» **INSTRUCTIONS TO FOLLOW**: Reproduce the entries below exactly, but only from the line containing "- XPath - not beginner-level" to the line containing "- reverse engineer this from the spec", inclusive.

» **ENTRIES SUPPLIED**:
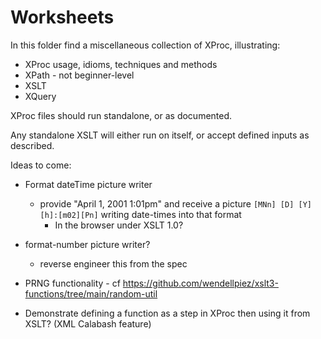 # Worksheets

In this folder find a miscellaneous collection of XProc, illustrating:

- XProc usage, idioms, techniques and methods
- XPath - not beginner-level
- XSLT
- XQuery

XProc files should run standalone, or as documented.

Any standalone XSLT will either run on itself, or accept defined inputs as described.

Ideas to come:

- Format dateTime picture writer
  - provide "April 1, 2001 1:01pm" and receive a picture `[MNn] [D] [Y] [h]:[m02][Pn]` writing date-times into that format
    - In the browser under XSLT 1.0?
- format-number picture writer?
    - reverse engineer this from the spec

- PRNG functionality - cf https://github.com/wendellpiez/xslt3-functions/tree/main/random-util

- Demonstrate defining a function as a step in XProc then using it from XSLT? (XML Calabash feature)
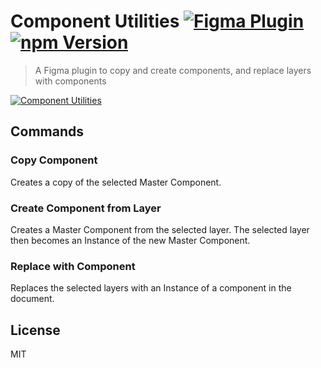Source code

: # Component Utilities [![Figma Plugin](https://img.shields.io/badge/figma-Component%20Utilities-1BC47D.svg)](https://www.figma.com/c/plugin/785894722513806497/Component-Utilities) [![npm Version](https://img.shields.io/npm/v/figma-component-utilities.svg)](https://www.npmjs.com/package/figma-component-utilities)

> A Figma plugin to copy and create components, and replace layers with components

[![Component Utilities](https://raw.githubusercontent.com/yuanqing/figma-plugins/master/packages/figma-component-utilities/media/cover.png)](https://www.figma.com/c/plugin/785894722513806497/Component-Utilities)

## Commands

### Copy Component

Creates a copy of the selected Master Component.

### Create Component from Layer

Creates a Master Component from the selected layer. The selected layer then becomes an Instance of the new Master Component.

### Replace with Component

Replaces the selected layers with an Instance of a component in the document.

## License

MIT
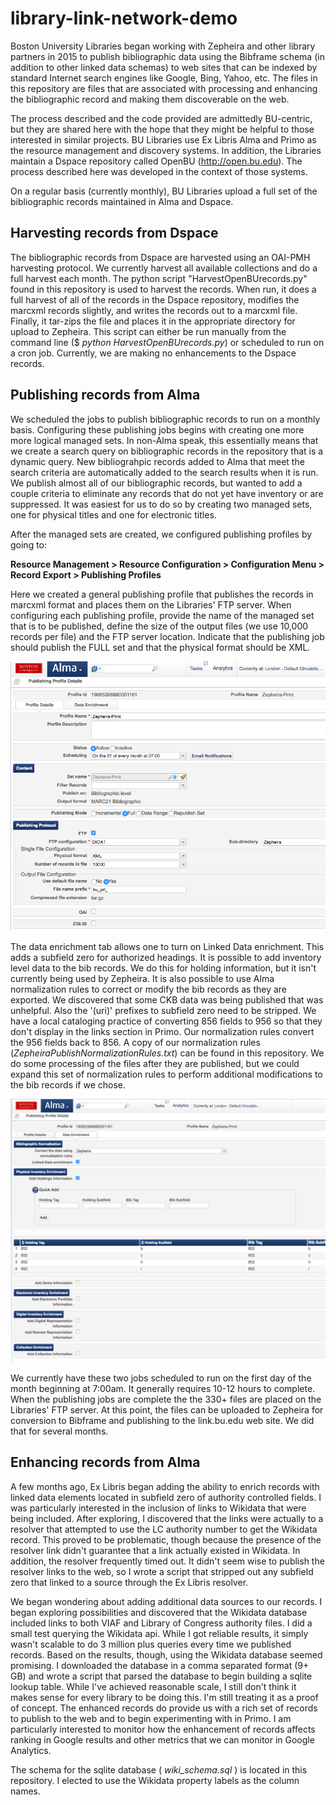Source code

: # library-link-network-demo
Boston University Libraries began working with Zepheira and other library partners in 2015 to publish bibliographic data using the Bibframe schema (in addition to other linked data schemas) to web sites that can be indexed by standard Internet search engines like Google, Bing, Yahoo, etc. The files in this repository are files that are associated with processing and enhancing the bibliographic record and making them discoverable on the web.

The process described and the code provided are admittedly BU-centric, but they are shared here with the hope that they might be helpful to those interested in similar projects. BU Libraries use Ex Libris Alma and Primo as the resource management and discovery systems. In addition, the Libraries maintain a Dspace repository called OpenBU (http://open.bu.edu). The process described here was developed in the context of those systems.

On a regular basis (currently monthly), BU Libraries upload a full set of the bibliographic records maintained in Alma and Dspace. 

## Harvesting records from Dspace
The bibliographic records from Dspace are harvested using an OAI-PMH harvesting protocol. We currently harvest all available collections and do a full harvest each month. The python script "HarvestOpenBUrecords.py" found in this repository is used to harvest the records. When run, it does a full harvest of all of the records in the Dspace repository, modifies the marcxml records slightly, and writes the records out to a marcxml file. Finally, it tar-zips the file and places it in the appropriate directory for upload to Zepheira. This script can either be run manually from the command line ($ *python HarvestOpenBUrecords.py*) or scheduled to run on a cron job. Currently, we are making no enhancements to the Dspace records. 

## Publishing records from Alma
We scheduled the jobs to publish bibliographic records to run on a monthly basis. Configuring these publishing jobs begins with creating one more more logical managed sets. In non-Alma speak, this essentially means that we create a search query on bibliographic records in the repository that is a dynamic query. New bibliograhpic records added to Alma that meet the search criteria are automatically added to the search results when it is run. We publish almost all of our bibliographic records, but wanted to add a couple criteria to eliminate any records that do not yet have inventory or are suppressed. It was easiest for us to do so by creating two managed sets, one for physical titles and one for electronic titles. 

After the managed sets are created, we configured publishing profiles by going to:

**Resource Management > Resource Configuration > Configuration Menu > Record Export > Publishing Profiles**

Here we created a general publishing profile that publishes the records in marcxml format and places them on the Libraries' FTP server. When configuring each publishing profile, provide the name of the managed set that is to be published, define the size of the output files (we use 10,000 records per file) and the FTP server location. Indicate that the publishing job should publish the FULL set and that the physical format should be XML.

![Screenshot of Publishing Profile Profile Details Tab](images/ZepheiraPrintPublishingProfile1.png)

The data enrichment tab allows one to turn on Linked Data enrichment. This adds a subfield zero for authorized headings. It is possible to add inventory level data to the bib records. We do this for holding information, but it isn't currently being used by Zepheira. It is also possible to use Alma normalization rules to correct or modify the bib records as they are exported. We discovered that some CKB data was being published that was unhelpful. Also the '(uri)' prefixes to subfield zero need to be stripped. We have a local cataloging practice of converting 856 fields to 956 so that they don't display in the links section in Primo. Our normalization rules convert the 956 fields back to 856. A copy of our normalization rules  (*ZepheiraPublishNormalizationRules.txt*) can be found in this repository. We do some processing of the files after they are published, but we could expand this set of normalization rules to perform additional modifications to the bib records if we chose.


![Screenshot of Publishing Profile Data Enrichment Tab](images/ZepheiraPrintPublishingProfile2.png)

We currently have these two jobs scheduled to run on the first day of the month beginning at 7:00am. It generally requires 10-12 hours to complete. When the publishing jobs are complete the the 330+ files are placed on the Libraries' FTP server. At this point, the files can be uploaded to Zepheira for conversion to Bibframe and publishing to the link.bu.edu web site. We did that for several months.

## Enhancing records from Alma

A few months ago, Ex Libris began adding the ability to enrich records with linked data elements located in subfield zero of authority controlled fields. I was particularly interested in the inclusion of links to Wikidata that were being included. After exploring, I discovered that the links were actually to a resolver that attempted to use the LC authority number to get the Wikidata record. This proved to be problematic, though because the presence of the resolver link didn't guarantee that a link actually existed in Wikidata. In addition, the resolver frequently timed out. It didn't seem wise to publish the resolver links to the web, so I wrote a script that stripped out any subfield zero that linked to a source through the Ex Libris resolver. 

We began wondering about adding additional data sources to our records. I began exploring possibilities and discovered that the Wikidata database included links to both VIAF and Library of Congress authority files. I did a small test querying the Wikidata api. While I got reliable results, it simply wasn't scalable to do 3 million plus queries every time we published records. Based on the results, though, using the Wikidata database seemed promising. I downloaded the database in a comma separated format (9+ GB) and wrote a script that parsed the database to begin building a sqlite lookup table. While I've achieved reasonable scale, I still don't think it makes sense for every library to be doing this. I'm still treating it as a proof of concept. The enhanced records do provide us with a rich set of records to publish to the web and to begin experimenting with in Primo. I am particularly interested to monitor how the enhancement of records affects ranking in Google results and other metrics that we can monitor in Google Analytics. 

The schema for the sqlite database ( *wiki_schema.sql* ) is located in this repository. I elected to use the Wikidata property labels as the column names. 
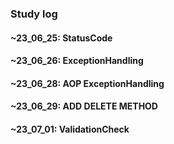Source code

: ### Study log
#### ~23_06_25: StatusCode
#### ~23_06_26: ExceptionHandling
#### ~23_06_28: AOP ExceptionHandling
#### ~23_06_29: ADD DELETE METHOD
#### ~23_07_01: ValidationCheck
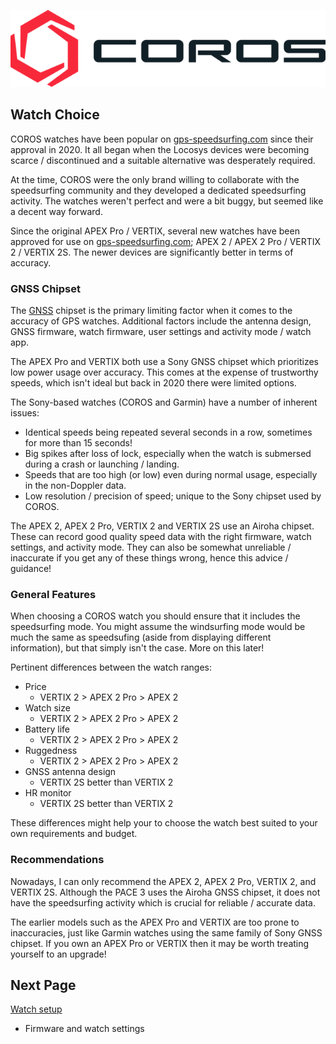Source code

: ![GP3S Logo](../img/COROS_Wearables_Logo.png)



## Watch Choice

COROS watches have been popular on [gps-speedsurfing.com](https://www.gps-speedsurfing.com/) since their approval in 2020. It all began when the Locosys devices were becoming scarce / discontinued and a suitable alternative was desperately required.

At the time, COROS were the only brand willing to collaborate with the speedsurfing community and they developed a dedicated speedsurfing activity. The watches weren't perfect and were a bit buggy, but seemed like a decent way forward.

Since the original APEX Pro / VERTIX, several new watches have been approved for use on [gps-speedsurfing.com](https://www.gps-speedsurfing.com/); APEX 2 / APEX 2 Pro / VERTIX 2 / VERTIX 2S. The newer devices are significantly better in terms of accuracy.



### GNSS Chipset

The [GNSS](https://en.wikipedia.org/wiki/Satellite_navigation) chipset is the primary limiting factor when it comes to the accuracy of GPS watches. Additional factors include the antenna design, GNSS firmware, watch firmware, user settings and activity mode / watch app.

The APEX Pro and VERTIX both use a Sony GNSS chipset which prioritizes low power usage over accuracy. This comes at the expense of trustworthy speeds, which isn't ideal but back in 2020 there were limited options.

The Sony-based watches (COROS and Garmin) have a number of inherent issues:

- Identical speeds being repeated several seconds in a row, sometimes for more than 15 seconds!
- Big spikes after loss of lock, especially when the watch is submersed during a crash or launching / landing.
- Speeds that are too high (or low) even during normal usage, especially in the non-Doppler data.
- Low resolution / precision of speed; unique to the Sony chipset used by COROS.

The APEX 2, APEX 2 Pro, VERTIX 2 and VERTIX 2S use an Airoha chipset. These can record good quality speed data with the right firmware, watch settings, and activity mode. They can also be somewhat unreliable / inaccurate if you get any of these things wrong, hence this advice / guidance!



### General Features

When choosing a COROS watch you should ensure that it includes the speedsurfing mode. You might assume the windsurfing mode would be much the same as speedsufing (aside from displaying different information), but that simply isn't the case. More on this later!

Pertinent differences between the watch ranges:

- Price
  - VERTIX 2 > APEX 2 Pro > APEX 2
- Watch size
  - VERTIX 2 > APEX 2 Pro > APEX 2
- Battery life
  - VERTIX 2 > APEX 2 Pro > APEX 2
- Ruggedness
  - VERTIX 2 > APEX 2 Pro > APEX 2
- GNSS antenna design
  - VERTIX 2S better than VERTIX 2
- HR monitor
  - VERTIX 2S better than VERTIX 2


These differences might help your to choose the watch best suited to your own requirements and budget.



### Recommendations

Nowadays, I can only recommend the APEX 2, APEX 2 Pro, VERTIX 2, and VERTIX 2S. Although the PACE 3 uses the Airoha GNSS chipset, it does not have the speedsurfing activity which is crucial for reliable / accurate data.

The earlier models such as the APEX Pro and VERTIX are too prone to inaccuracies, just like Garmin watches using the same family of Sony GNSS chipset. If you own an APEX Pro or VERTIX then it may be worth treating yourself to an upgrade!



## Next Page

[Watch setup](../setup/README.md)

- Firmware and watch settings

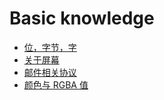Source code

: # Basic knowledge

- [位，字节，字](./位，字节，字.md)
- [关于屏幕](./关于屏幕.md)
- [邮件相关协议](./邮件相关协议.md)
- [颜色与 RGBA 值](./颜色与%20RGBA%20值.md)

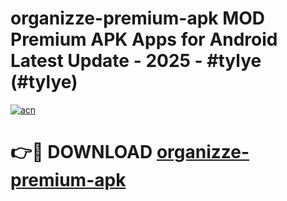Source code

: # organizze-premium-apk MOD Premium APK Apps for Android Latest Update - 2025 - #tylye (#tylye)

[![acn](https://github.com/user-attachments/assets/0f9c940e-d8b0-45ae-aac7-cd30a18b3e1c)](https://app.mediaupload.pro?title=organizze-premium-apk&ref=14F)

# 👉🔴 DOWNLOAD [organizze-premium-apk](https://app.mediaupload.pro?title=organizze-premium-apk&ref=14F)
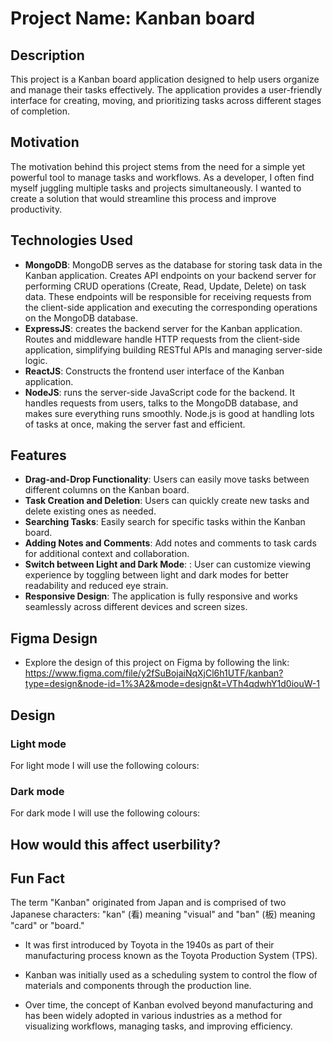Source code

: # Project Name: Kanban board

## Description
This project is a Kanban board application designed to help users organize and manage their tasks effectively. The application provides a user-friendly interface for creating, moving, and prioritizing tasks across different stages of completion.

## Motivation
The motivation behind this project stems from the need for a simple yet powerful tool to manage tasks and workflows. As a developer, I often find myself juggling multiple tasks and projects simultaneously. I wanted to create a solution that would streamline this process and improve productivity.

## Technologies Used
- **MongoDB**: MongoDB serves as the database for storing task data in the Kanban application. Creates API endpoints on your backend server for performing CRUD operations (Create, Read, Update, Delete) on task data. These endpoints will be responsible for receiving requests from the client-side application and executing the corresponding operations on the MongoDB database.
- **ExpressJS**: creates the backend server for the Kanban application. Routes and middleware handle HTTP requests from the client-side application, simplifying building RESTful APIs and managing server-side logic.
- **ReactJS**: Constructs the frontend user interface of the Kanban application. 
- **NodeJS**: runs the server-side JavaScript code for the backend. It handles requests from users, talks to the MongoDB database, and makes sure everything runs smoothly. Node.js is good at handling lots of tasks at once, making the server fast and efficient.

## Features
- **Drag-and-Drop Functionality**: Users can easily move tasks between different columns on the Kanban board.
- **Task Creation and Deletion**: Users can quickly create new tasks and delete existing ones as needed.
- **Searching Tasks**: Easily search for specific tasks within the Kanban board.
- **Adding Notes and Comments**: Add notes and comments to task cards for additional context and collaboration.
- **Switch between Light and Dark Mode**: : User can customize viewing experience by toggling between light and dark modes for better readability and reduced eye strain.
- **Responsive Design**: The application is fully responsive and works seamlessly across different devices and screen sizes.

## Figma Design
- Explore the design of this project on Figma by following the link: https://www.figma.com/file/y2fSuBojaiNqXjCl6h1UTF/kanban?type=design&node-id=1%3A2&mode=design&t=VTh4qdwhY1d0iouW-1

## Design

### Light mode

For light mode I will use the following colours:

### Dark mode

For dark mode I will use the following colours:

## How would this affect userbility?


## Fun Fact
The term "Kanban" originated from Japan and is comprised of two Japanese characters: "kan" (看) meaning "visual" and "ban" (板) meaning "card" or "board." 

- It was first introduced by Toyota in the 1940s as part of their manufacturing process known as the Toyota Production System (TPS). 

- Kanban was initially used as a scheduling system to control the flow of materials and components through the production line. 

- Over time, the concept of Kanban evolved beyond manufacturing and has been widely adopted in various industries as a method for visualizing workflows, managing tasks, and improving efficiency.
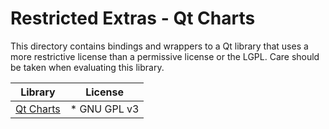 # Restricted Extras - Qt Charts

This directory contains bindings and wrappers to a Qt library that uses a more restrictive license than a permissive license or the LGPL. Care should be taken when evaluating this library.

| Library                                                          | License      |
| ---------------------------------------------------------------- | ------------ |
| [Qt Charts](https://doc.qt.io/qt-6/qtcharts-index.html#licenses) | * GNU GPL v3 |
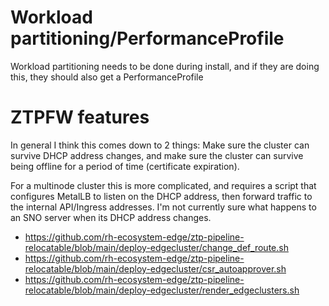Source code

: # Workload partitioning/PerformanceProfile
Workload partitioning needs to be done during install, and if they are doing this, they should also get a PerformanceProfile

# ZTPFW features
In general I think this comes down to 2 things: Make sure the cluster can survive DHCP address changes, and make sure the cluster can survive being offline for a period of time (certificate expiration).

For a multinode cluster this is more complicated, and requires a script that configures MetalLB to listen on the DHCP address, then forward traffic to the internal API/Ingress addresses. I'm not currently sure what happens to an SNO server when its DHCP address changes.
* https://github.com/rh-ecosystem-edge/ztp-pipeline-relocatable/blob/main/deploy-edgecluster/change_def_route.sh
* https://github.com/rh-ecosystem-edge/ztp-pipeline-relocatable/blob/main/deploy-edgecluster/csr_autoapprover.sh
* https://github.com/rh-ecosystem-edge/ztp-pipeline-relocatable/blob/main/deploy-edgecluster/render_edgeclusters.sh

» **WRITTEN SOLUTION**:
- XPath - not beginner-level
- XSLT
- XQuery

XProc files should run standalone, or as documented.

Any standalone XSLT will either run on itself, or accept defined inputs as described.

Ideas to come:

- Format dateTime picture writer
  - provide "April 1, 2001 1:01pm" and receive a picture `[MNn] [D] [Y] [h]:[m02][Pn]` writing date-times into that format
    - In the browser under XSLT 1.0?
- format-number picture writer?
    - reverse engineer this from the spec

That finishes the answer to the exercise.